The representatives were delegated by thirty thousand (small enough to allow personal knowledge of the delegate prior to selection, and not subject to “media” control).  Perhaps another level in this process would allow representation at thirty thousand, and subsequent delegation at a state level which would accommodate the 435-member limitation.

Finally comes the Electoral college.  This concept has been in place since the Constitution (Article II, Section 1, clause 1) was ratified, and was also based upon delegation.  Each state selected delegates equal in number to the number of senators and representatives from that state.  These “electors” were the delegates of the states who carried the wishes of their constituents to the process of selecting the President, who, as the executive, was not the leader, or the lawmaker, rather the administrator who would carry out the will of the people as directed by the Congress through their enactments.  Now this “electoral college” is controlled by the primary parties (Democrats and Republicans), and has been removed as a part of our Republican Form of Government.

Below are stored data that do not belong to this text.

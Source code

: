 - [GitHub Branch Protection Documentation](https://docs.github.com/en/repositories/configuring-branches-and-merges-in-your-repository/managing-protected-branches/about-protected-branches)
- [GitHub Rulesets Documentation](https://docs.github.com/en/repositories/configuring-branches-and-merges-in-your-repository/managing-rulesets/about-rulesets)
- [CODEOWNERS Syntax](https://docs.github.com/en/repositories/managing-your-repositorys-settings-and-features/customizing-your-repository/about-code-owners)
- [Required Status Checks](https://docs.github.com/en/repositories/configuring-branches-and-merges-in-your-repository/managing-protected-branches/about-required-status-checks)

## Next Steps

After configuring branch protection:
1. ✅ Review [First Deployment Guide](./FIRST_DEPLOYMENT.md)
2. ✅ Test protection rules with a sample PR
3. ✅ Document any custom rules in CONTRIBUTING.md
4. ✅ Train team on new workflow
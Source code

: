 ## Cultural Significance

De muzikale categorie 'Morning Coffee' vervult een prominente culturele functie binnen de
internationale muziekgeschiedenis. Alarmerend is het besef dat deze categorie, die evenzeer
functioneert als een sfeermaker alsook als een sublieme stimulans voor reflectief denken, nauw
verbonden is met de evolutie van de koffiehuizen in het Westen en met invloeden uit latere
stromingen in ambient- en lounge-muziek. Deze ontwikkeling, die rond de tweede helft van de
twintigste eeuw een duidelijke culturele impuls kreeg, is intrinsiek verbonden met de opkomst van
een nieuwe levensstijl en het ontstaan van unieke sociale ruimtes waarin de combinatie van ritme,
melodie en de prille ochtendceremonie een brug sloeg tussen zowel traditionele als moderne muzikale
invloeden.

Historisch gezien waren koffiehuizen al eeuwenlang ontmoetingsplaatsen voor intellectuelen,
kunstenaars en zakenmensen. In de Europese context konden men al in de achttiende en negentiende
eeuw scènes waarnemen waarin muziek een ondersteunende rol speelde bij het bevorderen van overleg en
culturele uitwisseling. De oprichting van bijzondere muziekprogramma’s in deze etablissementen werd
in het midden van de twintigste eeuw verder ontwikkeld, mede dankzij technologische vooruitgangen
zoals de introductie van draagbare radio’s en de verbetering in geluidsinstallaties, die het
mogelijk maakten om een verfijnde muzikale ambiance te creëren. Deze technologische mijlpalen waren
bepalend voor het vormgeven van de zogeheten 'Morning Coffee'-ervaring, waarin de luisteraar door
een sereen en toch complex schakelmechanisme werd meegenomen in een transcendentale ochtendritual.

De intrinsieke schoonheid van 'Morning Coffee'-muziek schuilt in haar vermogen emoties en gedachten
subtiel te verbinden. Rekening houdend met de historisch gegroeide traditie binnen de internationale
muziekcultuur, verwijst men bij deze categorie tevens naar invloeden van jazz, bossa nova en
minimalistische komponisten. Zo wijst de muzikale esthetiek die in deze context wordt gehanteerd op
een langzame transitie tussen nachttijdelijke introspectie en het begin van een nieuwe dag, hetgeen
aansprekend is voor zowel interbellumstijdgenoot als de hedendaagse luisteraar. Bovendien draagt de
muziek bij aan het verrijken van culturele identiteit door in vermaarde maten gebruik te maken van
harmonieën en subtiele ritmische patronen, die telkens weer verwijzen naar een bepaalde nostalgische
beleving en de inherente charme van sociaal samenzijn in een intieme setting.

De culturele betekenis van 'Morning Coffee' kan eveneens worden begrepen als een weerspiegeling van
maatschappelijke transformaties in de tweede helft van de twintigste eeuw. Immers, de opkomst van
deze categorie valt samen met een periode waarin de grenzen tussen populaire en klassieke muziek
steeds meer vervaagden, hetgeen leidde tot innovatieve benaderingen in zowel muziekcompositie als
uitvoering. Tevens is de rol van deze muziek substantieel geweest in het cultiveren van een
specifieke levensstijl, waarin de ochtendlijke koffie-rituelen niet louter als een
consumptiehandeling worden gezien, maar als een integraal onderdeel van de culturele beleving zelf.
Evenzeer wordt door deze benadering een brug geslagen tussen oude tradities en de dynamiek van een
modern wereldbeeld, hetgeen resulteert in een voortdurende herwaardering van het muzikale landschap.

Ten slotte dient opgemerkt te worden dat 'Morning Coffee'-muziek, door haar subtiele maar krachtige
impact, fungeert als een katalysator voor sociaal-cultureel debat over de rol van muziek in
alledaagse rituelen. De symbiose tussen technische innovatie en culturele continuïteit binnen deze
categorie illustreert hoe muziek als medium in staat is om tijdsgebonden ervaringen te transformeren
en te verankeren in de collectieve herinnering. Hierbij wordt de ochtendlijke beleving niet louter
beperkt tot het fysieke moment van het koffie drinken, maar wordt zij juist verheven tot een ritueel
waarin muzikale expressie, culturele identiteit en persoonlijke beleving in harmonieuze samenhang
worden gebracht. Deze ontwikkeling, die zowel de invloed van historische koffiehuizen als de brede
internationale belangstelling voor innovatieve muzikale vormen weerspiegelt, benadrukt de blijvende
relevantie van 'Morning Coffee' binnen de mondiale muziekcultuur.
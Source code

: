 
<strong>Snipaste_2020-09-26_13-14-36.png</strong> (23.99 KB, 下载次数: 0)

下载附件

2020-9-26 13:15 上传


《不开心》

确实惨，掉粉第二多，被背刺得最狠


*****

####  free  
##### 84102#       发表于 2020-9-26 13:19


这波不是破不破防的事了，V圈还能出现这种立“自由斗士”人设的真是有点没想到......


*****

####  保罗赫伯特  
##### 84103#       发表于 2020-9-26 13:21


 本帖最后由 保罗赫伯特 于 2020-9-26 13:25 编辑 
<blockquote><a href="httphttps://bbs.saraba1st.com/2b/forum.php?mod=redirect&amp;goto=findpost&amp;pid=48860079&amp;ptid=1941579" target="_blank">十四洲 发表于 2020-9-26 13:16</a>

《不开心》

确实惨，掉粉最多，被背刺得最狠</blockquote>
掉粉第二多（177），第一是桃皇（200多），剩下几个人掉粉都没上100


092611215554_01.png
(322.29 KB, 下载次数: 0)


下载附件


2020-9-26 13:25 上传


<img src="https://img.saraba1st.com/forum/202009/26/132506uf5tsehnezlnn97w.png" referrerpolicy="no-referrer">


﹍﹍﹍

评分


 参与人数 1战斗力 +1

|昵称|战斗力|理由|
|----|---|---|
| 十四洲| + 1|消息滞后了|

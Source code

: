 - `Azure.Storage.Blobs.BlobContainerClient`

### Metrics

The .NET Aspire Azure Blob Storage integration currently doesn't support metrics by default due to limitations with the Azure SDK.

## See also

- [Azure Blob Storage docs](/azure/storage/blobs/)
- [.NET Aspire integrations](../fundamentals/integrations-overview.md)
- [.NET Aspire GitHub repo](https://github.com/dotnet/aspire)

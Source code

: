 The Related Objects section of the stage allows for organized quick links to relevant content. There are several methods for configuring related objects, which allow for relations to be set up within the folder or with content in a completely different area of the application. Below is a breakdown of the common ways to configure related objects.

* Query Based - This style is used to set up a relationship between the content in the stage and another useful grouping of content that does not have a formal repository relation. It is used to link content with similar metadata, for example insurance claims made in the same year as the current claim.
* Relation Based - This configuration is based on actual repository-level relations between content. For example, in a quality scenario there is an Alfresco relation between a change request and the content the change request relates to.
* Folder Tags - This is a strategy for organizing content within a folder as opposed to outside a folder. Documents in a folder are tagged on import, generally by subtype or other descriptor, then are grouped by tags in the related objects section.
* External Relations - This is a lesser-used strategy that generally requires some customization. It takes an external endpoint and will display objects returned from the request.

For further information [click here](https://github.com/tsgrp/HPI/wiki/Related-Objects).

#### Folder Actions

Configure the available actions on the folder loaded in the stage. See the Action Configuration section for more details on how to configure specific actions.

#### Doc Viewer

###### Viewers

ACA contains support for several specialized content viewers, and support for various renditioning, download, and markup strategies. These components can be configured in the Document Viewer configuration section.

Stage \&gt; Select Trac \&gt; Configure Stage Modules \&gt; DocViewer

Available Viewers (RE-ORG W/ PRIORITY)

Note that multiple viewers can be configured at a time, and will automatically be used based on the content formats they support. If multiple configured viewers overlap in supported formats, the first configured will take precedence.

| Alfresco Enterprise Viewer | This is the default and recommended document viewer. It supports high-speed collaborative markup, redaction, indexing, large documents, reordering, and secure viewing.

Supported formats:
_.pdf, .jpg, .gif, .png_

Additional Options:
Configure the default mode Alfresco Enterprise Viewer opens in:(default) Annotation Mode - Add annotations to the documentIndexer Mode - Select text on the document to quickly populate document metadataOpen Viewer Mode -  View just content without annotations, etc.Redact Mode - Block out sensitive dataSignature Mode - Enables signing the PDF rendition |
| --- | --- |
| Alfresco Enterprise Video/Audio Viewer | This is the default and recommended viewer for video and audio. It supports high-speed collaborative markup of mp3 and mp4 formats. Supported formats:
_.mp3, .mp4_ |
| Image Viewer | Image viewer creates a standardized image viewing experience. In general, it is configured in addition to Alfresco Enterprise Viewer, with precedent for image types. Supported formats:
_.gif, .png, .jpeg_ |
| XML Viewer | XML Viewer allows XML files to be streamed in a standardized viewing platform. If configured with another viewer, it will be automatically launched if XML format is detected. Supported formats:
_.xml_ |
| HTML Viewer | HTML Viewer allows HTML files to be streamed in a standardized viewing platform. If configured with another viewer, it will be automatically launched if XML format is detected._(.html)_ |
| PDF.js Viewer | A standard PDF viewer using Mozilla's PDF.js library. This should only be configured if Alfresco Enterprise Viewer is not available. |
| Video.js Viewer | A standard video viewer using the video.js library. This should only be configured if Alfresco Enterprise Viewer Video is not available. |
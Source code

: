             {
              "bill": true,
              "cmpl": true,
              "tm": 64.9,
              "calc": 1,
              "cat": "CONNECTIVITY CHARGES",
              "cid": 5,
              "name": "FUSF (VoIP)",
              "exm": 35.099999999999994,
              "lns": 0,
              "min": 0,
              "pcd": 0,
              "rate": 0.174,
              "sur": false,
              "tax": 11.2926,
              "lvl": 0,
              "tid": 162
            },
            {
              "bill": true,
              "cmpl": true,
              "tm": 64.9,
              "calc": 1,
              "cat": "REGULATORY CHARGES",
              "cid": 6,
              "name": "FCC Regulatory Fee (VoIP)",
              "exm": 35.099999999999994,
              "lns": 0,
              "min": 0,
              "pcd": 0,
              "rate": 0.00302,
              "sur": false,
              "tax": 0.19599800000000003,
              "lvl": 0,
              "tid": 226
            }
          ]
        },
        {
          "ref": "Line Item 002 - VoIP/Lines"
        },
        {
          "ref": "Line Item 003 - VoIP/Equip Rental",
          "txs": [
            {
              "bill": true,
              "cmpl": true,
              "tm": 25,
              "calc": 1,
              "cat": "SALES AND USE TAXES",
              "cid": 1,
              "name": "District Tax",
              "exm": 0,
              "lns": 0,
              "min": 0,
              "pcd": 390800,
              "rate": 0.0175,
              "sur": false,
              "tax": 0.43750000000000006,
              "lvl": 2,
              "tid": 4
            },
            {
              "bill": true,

We have, since the time of the Founders, seen a gradual but persistent effort to replace the role of President with that of a monarch, with some limitations on power, which is surprisingly similar to what was then true in England.  The arbitrary authority of President was not conceived to exist by the Founders, except in times of national emergency, and this only because of the expediency of timely decision making ability to deal with an emergency.

The leaders of those times were men who had earned their positions, and were appointed by the people.  When they achieved that position of leadership, they subordinated themselves to the will of the people.  The inherent authority of the people permeated the entire structure of government in those early days. The people spoke, and their delegates, or representatives listened.